During that time, enrolled members of the Osage Indian nation were among the wealthiest people per capita in the world. The rich oil fields beneath their reservation brought millions of dollars into the tribe annually, distributed to tribal members holding "headrights" that could not be bought or sold but only inherited. This vast wealth attracted the attention of unscrupulous whites who found ways to divert it to themselves by marrying Osage women or by having Osage declared legally incompetent so the whites could fleece them through the administration of their estates.

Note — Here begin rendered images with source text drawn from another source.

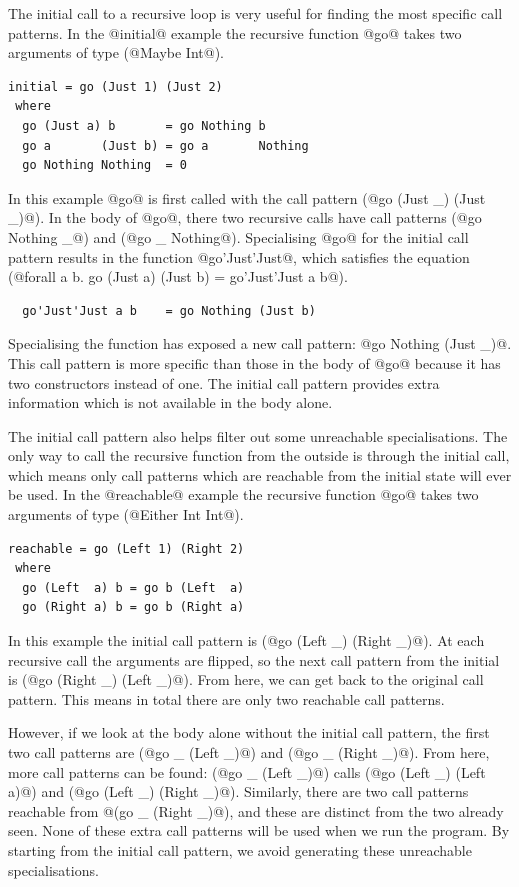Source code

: The initial call to a recursive loop is very useful for finding the most specific call patterns.
In the @initial@ example the recursive function @go@ takes two arguments of type (@Maybe Int@).

\begin{lstlisting}
initial = go (Just 1) (Just 2)
 where
  go (Just a) b       = go Nothing b
  go a       (Just b) = go a       Nothing
  go Nothing Nothing  = 0
\end{lstlisting}

In this example @go@ is first called with the call pattern (@go (Just _) (Just _)@).
In the body of @go@, there two recursive calls have call patterns (@go Nothing _@) and (@go _ Nothing@).
Specialising @go@ for the initial call pattern results in the function @go'Just'Just@, which satisfies the equation (@forall a b. go (Just a) (Just b) = go'Just'Just a b@).

\begin{lstlisting}
  go'Just'Just a b    = go Nothing (Just b)
\end{lstlisting}

Specialising the function has exposed a new call pattern: @go Nothing (Just _)@.
This call pattern is more specific than those in the body of @go@ because it has two constructors instead of one.
The initial call pattern provides extra information which is not available in the body alone.

The initial call pattern also helps filter out some unreachable specialisations.
The only way to call the recursive function from the outside is through the initial call, which means only call patterns which are reachable from the initial state will ever be used.
In the @reachable@ example the recursive function @go@ takes two arguments of type (@Either Int Int@).

\begin{lstlisting}
reachable = go (Left 1) (Right 2)
 where
  go (Left  a) b = go b (Left  a)
  go (Right a) b = go b (Right a)
\end{lstlisting}

In this example the initial call pattern is (@go (Left _) (Right _)@).
At each recursive call the arguments are flipped, so the next call pattern from the initial is (@go (Right _) (Left _)@).
From here, we can get back to the original call pattern.
This means in total there are only two reachable call patterns.

However, if we look at the body alone without the initial call pattern, the first two call patterns are (@go _ (Left _)@) and (@go _ (Right _)@).
From here, more call patterns can be found: (@go _ (Left _)@) calls (@go (Left _) (Left a)@) and (@go (Left _) (Right _)@).
Similarly, there are two call patterns reachable from @(go _ (Right _)@), and these are distinct from the two already seen.
None of these extra call patterns will be used when we run the program.
By starting from the initial call pattern, we avoid generating these unreachable specialisations.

For some, however, these deceptive tactics were not enough, and a plague of violent death—by shooting, poison, orchestrated automobile accident, and bombing—began to decimate the Osage in what they came to call the "Reign of Terror." Corrupt and incompetent law enforcement and judicial systems ensured that the perpetrators were never found or punished until the young J. Edgar Hoover saw cracking these cases as a means of burnishing the reputation of the newly professionalized FBI. Bestselling New Yorkerstaff writer Grann (The Devil and Sherlock Holmes: Tales of Murder, Madness, and Obsession, 2010, etc.) follows Special Agent Tom White and his assistants as they track the killers of one extended Osage family through a closed local culture of greed, bigotry, and lies in pursuit of protection for the survivors and justice for the dead. But he doesn't stop there; relying almost entirely on primary and unpublished sources, the author goes on to expose a web of conspiracy and corruption that extended far wider than even the FBI ever suspected. This page-turner surges forward with the pacing of a true-crime thriller, elevated by Grann's crisp and evocative prose and enhanced by dozens of period photographs.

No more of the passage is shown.